The New 401k World

    At one time, operating pension and profit sharing plans was expensive and burdensome for entrepreneurs and owners of small businesses. No more. The employer no longer needs multiple plans to maximize his retirement contributions.

    The Safe Harbor 401k. Employers looking to maximize their own contributions while minimizing the expense of running a plan, needn’t look further than the Safe Harbor 401k. The name refers to a feature that allows employers maximum salary deferral without fear the plan will be disqualified because it unduly favors highly compensated employees.

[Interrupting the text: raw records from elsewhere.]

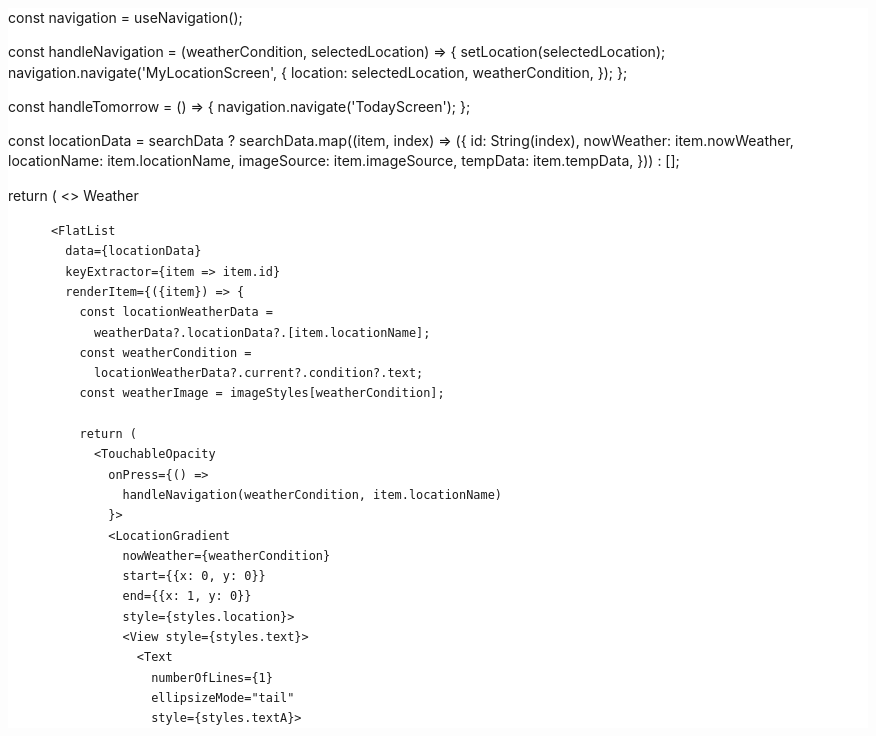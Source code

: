   const navigation = useNavigation();

  const handleNavigation = (weatherCondition, selectedLocation) => {
    setLocation(selectedLocation);
    navigation.navigate('MyLocationScreen', {
      location: selectedLocation,
      weatherCondition,
    });
  };

  const handleTomorrow = () => {
    navigation.navigate('TodayScreen');
  };

  const locationData = searchData
    ? searchData.map((item, index) => ({
        id: String(index),
        nowWeather: item.nowWeather,
        locationName: item.locationName,
        imageSource: item.imageSource,
        tempData: item.tempData,
      }))
    : [];

  return (
    <>
      <StatusBar backgroundColor="#ffffff" barStyle="dark-content" />
      <View style={styles.container}>
        <ScrollView
          vertical={true}
          horizontal={false}
          pagingEnabled={true}
          showsHorizontalScrollIndicator={false}>
          <View style={styles.tabbar}>
            <Text style={styles.tabtext}>Weather</Text>
            <TouchableOpacity onPress={handleTomorrow}>
              <DotsIcon name="dots-horizontal" size={30} style={styles.icon1} />
            </TouchableOpacity>
          </View>
          <SearchScreen searchData={searchData} />

          <FlatList
            data={locationData}
            keyExtractor={item => item.id}
            renderItem={({item}) => {
              const locationWeatherData =
                weatherData?.locationData?.[item.locationName];
              const weatherCondition =
                locationWeatherData?.current?.condition?.text;
              const weatherImage = imageStyles[weatherCondition];

              return (
                <TouchableOpacity
                  onPress={() =>
                    handleNavigation(weatherCondition, item.locationName)
                  }>
                  <LocationGradient
                    nowWeather={weatherCondition}
                    start={{x: 0, y: 0}}
                    end={{x: 1, y: 0}}
                    style={styles.location}>
                    <View style={styles.text}>
                      <Text
                        numberOfLines={1}
                        ellipsizeMode="tail"
                        style={styles.textA}>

    The Safe Harbor 401k is actually two plans in one—a salary deferral plan (401k) and a profit sharing plan. Assuming the employer chooses one of three safe harbor matching options, the employer can defer the maximum out of the first compensation he receives. Thus, in 2008, the first $15,500 earned by each owner or highly compensated employee ($20,500 for those over age 50) can be deferred into the plan. Later in the year, the employer can make contributions for all employees at a given percentage of salary.

    In 2008, the maximum contribution for each employee from all plans is $46,000, or $51,000 for those over age 50.

    The minimum cost approach. Let’s assume a husband and wife who own a business together and expect to have $400,000 available for their compensation in 2008. They have three eligible full-time employees whose salaries total $150,000 (excluding payroll taxes in both instances). The three safe harbor options require our owners to either: match one-for-one each dollar deferred by an employee up to 4 percent of salary; match 100 percent of the first 3 percent of salary and 50 percent of the next 2 percent of salary; or contribute 3 percent of salary for all eligible employees, whether or not they defer.

    Whichever option our owners choose, the cost to match the employees contributions will be no greater than 4 percent of $150,000, or $6,000. If fewer than all employees elect to defer salary, or defer less than 4 percent, the cost of the match will be less. Employees under age 21 can be excluded, as well as part-timers working fewer than 1,000 hours per year. Under the first two options, no match is required for eligible employees who elect not to defer a portion of their salaries.

    As for administrative costs, it’s reasonable to expect to pay about $1,500 to a third-party administrator (“TPA”) to set up the Safe Harbor 401k plan and perhaps $1,500 a year to handle the plan’s annual paperwork. Thus, after getting the plan up and running, the owners will pay about $7,500 a year to maintain it, $6,000 in employee matching contributions and $1,500 to the TPA. Of the funds remaining for owners’ compensation, the owners will each defer $21,500 for a total of $41,000. The business will then match these deferrals dollar-for-dollar up to a total of 4 percent of salary, or $15,700.

    The owners’ deferred salary is free of income taxes. The matching contributions are free of current income taxes and payroll taxes. (Employer and employee must pay FICA and Medicare taxes on salary deferred into the plan). Let’s look at the math:

Available for compensation:    $400,000
Administrative expense:    $1,500
Employee deferral match:    $6,000
Deferred owners’ salaries:    $41,000
Owners’ deferral match:    $15,700
Taxable owners’ income:    $335,800

    If our owners have a combined state and federal marginal tax rate of 35 percent, their deferrals and the plan expenses will lower their 2008 income tax bill by almost $22,500—three times the amount the plan reduces their potential compensation. And they’ll have put aside $56,700 to grow, tax-deferred until retirement.

    Going to the max. How much more would it cost the owners to make the maximum contributions to their Safe Harbor 401k, assuming they’re both over age 50? In addition to the maximum deferral and the one-for-one match, they must use the plan’s profit sharing feature. But unlike the initial deferral and match, they don’t have to commit to the profit sharing contribution until late in the year when it’s clear there will be sufficient profits.

    Our owners must put another $45,300 of their potential compensation into the plan to reach the maximum. To do this, they’ll cause the business to contribute a like percentage of salary for all plan participants, deferring or not. It turns out in our example that the profit sharing contribution rate for 2008 will be 12.1 percent of salary.
Let’s look at the math again.

Available for compensation:    $400,000
Administrative expense:    $1,500
Employee deferral match:    $6,000
Employee profit sharing:    $18,150
Deferred owners’ salaries:    $41,000
Owners’ deferral match:    $15,700
Owners’ profit sharing:    $45,300
Taxable owners’ income:    $272,350

    Assuming the same 35 percent marginal tax rate, this will reduce the owners’ income tax by $44,600 compared to no plan, or $22,100 greater tax savings than the minimum cost approach. And the owners will have squirreled away $102,000 for the future.

    So far, we’ve only looked at the owners’ direct self-interest. Salary deferral plans can also be popular with employees. While the safe harbor match vests immediately to each deferring employee, the owners can establish a multiyear vesting schedule for elective profit sharing contributions. Combine the deferral, matches and contributions, add in running the plan as a pooled investment with professional investment management paid for by the employer, and you have a powerful employee retention tool.